Alexander, May 03, 2012 - 3:42 pm UTC

are you using load balancing, how does your connection pool connect?

Yes, load balancing.

do your connection pools start up N connections immediately or over time grow to N?

I believe they start up with N.

are the number of active sessions typically about the same?

Typically yes. But when this "batch" (really slow by slow) occurs, it's likely uneven due to the fact one server is pegged and one is 30%.
Tom Kyte
May 06, 2012 - 2:03 pm UTC

If you run this test (run in test if possible :) )

a) stop app server
b) note connections on each instance
c) start app server
d) report on connections to each instance


Are you using the Oracle jdbc connection pool (can be RAC aware)?


when this 'batch' goes - does the work load ever even out - if not, it would be an indication that you are not RAC aware and just throwing load at the servers in any fashion.

Bulk Load

A reader, May 06, 2012 - 5:12 am UTC

Hi Tom, You said "In many cases -when you are doing a large load like that -you might want to limit it to a single node as you'd otherwise have index blocks flying around between the nodes so as to update them".
But wouldn't it be good, if we drop / disable indexes before the load and rebuild indexes after the load. In this case shouldn't multiple nodes provide a better response time. However I do understand that in cases where indexes cannot be dropped e.g incremental loads, a single node may be more efficient.
Tom Kyte
May 06, 2012 - 3:29 pm UTC

depends on your needs.
depends on what you are doing.
it depends.


but even in light of no indexes - it might still make sense to isolate the workload. Especially if the other nodes are doing query/reporting work. If you are doing bulk/direct path loading - you can do it mostly in isolation without impacting the other workload too much.

How to ?

A, July 02, 2012 - 9:12 am UTC

Hello Tom,
How to to limit the load to a single node?

Thanks
A
Tom Kyte
July 02, 2012 - 1:43 pm UTC

describe to me this batch - it is a job in the job queue, is it a client connecting to an instance, is it a parallel query - what is it?

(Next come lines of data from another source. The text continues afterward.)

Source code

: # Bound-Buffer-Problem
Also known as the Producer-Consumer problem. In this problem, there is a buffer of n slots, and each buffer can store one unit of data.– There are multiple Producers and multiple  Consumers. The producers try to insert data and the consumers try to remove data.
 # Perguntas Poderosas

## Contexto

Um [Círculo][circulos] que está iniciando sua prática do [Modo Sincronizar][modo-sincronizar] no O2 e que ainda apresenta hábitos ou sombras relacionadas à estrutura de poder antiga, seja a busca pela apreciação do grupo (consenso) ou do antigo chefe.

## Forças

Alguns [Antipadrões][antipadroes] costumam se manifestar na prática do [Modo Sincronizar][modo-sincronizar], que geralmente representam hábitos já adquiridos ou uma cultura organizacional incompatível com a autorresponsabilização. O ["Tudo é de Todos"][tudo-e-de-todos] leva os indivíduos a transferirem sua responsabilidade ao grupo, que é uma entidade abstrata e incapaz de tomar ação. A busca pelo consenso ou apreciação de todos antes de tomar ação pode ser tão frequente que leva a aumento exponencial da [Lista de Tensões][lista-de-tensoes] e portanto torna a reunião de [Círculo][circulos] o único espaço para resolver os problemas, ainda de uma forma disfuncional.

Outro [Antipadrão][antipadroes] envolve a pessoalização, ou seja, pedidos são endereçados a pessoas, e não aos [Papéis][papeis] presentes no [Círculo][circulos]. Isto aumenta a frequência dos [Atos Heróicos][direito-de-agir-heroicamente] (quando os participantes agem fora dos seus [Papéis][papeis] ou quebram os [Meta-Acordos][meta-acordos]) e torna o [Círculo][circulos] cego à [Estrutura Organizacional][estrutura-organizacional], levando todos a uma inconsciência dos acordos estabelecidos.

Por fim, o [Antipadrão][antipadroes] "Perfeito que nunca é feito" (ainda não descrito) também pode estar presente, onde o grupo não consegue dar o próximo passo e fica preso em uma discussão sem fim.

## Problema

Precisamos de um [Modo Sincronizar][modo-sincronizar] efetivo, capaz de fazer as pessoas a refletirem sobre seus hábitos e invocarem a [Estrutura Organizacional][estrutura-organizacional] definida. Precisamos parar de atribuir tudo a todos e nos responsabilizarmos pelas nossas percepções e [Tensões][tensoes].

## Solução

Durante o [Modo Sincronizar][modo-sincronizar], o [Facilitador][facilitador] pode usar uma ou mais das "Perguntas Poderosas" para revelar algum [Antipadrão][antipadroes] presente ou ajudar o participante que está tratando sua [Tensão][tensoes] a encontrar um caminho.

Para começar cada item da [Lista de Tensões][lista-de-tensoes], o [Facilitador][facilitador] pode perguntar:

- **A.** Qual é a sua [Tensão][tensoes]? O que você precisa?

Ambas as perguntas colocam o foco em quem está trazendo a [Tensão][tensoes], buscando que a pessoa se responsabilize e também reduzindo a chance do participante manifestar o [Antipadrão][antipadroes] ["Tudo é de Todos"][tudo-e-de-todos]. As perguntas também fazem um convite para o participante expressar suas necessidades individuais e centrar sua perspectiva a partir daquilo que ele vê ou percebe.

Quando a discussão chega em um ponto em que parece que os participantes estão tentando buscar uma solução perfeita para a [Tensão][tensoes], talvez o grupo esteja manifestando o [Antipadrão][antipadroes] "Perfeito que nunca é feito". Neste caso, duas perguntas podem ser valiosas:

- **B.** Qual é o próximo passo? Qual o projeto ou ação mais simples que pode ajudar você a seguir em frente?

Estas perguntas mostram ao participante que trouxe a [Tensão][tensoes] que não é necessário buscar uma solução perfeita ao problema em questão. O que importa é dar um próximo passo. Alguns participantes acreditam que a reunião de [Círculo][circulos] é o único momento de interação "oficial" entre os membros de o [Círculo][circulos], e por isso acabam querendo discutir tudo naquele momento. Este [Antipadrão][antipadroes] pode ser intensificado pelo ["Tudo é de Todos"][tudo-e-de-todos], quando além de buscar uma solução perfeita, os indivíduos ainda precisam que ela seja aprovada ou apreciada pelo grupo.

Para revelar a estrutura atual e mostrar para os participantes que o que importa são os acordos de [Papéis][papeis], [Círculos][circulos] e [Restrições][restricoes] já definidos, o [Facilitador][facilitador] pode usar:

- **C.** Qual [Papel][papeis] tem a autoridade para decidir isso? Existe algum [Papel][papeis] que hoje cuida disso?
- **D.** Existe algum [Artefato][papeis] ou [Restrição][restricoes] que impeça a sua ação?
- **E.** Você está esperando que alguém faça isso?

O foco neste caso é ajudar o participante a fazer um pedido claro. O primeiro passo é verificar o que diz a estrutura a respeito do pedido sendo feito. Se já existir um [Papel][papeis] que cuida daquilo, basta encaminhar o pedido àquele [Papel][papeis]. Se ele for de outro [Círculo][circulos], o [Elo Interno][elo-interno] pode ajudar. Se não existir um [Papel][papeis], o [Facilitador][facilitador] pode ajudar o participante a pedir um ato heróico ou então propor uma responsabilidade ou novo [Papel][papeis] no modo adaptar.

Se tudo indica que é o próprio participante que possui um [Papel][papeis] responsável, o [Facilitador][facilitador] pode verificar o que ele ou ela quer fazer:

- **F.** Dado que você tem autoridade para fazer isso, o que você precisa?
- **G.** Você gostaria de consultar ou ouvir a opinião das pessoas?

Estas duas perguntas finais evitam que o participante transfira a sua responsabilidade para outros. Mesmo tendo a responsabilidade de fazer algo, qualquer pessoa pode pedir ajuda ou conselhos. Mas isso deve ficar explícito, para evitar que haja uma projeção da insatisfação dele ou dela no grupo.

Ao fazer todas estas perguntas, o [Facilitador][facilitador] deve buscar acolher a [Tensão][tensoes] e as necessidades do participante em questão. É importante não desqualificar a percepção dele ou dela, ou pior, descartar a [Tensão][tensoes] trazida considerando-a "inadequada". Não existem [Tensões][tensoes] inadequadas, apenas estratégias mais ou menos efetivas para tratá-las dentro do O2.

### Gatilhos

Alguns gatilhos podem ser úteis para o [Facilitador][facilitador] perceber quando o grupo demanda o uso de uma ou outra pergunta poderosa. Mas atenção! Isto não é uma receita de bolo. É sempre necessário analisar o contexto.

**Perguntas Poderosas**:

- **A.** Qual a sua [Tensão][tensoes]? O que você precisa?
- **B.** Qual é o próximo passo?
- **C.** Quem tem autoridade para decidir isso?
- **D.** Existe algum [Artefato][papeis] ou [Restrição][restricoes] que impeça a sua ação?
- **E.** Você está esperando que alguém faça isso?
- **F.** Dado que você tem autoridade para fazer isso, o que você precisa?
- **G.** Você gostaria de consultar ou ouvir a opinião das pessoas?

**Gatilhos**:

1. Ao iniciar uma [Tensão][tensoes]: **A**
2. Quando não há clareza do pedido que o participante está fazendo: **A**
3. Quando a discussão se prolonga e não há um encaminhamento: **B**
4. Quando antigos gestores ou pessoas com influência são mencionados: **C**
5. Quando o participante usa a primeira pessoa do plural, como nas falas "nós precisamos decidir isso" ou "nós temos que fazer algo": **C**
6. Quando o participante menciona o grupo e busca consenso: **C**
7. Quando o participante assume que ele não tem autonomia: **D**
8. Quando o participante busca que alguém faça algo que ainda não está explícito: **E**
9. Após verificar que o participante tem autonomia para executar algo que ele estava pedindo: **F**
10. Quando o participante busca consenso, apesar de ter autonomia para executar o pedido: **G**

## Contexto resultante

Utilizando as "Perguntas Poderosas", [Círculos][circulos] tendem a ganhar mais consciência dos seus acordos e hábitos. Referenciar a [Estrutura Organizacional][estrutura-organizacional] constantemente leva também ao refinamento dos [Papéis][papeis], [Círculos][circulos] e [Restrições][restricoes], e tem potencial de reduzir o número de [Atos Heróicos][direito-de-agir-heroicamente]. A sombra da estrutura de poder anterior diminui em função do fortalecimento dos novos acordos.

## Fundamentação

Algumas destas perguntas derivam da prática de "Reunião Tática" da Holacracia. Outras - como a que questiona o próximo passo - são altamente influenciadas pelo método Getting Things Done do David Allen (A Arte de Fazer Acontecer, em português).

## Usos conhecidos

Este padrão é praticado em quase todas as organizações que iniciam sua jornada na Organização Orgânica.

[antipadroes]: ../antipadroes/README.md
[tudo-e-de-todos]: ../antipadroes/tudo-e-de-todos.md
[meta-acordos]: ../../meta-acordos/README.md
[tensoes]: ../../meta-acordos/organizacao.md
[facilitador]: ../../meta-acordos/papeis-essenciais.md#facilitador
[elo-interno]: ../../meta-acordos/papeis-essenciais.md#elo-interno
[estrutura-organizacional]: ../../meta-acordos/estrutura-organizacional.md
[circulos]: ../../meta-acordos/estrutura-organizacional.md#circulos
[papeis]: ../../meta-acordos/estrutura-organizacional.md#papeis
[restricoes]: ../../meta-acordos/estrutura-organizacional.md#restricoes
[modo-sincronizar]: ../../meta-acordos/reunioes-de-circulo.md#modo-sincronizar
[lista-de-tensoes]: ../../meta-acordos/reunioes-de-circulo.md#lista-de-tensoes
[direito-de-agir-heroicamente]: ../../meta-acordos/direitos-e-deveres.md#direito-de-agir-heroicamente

typically - you would configure a service, that service would have only one instance register for it - hence all connections for that service will go to that one instance.

Marc, December 03, 2013 - 12:10 am UTC

From your response :
Are you using the Oracle jdbc connection pool (can be RAC aware)?

What do you mean by that? You mean the below sample TNS

jdbc:oracle:thin:@(DESCRIPTION =(ADDRESS = (PROTOCOL = TCP)(HOST = tmg100-vip.svr.us.naya.net)(PORT = 1582))(ADDRESS = (PROTOCOL = TCP)(HOST = tsrdcudboq100-vip.svr.us.naya.net)(PORT = 1582))(LOAD_BALANCE = yes)(CONNECT_DATA =(SERVER = DEDICATED)(SERVICE_NAME = NAYA)))"

To be honest, I am findind it difficult to understand the client side load balancing in connection with java connection pooling. I would appreciate if you can elaborate a bit on this topic.
Thanks for your wonderful service to the oracle community.